• _REQUIRED ACTION_
If a line in the records below contains the word "returns", copy it out.

• _GIVEN RECORDS_
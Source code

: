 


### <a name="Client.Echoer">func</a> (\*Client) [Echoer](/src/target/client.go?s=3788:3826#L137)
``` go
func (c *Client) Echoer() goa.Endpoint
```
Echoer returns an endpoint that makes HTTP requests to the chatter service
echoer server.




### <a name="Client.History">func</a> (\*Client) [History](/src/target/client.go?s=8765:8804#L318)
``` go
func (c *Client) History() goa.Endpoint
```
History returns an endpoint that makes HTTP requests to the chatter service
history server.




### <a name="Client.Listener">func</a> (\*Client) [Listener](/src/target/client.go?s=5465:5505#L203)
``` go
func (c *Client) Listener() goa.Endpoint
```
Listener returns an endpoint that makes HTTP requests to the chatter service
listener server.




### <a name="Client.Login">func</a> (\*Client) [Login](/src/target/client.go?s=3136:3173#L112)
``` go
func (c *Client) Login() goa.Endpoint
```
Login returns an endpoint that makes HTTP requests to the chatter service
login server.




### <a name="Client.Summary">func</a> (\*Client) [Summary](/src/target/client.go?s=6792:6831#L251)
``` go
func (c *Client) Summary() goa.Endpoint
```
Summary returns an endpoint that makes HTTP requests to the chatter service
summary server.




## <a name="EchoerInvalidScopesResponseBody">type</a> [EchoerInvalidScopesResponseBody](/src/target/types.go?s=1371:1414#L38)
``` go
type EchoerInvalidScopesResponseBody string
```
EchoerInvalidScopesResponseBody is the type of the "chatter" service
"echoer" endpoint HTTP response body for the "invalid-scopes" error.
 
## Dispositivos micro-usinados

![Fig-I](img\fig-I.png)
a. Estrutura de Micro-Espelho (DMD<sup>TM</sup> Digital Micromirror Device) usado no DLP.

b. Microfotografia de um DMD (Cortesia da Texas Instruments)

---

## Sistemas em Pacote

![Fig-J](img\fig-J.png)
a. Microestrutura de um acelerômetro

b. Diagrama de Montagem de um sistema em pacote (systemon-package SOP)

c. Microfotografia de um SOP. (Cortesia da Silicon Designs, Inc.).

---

• _PROBLEM SOLUTION_
Echoer returns an endpoint that makes HTTP requests to the chatter service
History returns an endpoint that makes HTTP requests to the chatter service
Listener returns an endpoint that makes HTTP requests to the chatter service
Login returns an endpoint that makes HTTP requests to the chatter service
Summary returns an endpoint that makes HTTP requests to the chatter service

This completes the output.